I'm trying to find a way to graph something like this in R:
It is a transition between states, I want the boxes to be equal to the population size and the arrows to indicate the size of the transition. I've looked at the Diagram package but it's flow charts seem too crude for this.
OK, so I couldn't resist it, I did a plot based upon the grid package as @agstudy suggested. A few things still bother me:
Ok, after a lot of work I finally got it exactly right. The new 0.5.3.0 version of my package has the code for the plot.
Here's the plot:
And the code:
#' A transition plot
#'
#' This plot purpose is to illustrate how states change before and
#' after. In my research I use it before surgery and after surgery
#' but it can be used in any situation where you have a change from
#' one state to another
#'
#' @param transition_flow This should be a matrix with the size of the transitions.

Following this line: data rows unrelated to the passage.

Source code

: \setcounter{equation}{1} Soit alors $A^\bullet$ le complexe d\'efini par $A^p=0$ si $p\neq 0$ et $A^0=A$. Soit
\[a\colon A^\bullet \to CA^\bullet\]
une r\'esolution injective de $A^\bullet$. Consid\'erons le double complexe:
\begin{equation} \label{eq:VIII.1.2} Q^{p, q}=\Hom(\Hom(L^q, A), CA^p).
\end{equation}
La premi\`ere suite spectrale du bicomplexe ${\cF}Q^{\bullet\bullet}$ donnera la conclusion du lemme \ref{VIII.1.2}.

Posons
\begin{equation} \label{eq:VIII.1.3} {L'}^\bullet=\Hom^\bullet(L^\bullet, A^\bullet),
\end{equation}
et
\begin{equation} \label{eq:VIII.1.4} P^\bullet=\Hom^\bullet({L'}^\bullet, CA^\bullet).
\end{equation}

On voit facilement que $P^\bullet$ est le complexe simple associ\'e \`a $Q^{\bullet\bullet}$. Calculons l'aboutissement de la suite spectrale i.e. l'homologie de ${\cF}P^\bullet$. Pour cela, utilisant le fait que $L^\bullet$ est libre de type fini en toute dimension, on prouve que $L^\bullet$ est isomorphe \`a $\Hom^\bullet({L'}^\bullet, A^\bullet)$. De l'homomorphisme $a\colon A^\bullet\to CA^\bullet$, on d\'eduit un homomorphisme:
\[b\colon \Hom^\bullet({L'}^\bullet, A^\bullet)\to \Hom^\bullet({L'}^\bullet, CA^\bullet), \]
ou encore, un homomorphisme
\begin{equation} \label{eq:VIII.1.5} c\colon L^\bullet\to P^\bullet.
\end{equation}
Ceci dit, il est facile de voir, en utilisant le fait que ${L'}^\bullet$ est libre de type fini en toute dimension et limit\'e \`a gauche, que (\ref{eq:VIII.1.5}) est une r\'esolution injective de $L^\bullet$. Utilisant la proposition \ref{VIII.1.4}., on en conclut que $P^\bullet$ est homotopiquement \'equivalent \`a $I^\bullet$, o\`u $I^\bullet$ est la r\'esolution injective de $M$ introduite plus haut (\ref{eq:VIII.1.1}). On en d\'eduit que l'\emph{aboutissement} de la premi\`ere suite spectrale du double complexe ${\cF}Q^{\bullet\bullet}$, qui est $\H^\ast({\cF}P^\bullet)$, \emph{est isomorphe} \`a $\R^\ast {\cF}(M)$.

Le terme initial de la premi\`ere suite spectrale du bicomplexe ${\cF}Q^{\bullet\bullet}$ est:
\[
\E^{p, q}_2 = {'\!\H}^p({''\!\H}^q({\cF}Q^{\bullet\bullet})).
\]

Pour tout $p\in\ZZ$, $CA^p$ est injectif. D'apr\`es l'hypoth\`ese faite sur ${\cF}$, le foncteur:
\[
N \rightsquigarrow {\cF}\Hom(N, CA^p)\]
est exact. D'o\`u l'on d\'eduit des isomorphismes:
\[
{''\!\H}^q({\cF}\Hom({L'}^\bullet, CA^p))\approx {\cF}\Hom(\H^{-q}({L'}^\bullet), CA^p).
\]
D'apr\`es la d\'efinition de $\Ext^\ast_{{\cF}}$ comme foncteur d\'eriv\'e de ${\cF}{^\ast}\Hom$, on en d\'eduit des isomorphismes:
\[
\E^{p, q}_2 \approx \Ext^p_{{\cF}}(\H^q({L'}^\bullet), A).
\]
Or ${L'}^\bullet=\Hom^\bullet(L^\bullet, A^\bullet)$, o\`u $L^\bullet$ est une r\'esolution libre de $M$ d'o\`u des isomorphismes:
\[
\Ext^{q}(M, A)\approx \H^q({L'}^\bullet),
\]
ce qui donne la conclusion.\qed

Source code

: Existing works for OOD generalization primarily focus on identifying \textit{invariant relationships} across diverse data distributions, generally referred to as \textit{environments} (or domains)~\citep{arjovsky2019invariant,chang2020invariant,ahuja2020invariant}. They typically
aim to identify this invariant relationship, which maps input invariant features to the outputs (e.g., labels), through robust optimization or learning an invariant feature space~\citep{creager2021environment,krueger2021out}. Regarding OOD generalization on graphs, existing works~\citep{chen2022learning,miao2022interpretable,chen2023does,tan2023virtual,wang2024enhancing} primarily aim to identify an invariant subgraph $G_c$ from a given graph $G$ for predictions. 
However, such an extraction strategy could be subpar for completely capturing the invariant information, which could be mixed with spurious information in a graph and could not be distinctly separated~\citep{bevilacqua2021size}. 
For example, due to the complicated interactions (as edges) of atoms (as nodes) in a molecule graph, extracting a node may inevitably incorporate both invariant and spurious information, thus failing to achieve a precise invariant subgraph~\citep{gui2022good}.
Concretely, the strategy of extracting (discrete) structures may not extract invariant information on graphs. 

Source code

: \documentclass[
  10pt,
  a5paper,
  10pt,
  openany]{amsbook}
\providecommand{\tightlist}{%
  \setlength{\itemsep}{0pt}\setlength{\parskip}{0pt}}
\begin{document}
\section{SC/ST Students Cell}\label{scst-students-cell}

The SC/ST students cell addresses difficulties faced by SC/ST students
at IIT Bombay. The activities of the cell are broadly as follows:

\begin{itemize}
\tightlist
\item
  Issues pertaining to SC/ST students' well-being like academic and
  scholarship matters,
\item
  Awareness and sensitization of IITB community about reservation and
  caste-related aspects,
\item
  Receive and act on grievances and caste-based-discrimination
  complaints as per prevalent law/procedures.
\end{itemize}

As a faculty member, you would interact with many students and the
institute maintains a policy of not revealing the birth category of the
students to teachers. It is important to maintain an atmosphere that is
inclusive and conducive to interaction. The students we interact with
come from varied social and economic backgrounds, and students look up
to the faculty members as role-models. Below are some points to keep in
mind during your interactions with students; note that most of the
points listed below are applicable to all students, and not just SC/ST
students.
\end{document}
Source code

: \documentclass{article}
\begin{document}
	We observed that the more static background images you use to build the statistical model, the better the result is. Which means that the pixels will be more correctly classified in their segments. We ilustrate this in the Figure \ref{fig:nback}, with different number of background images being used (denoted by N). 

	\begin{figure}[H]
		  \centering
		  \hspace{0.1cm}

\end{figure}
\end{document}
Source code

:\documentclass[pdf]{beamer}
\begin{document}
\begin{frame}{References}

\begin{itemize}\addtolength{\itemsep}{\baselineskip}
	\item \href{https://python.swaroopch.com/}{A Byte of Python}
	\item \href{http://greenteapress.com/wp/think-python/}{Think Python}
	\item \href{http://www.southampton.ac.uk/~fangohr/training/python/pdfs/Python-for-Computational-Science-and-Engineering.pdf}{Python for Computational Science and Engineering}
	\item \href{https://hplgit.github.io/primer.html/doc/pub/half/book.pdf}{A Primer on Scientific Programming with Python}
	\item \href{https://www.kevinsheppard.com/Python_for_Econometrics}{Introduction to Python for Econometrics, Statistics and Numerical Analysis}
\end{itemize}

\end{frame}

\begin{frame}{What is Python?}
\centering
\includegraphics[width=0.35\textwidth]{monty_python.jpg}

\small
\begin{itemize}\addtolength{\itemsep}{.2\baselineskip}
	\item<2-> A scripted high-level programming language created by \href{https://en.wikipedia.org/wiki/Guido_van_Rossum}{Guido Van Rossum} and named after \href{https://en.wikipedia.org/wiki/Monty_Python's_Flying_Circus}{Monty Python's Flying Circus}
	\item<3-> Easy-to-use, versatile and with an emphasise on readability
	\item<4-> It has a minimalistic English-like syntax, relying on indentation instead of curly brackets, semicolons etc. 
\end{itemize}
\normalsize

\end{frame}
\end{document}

#' The unit for each cell should be number of observations, row/column-proportions
#' will show incorrect sizes. The matrix needs to be square. The best way to generate
#' this matrix is probably just do a \code{table(starting_state, end_state)}. The rows
#' represent the starting positions, while the columns the end positions. I.e. the first
#' rows third column is the number of observations that go from the first class to the
#' third class.
#' @param box_txt The text to appear inside of the boxes. If you need line breaks
#' then you need to manually add a \\n inside the string.
#' @param tot_spacing The proportion of the vertical space that is to be left
#' empty. It is then split evenly between the boxes.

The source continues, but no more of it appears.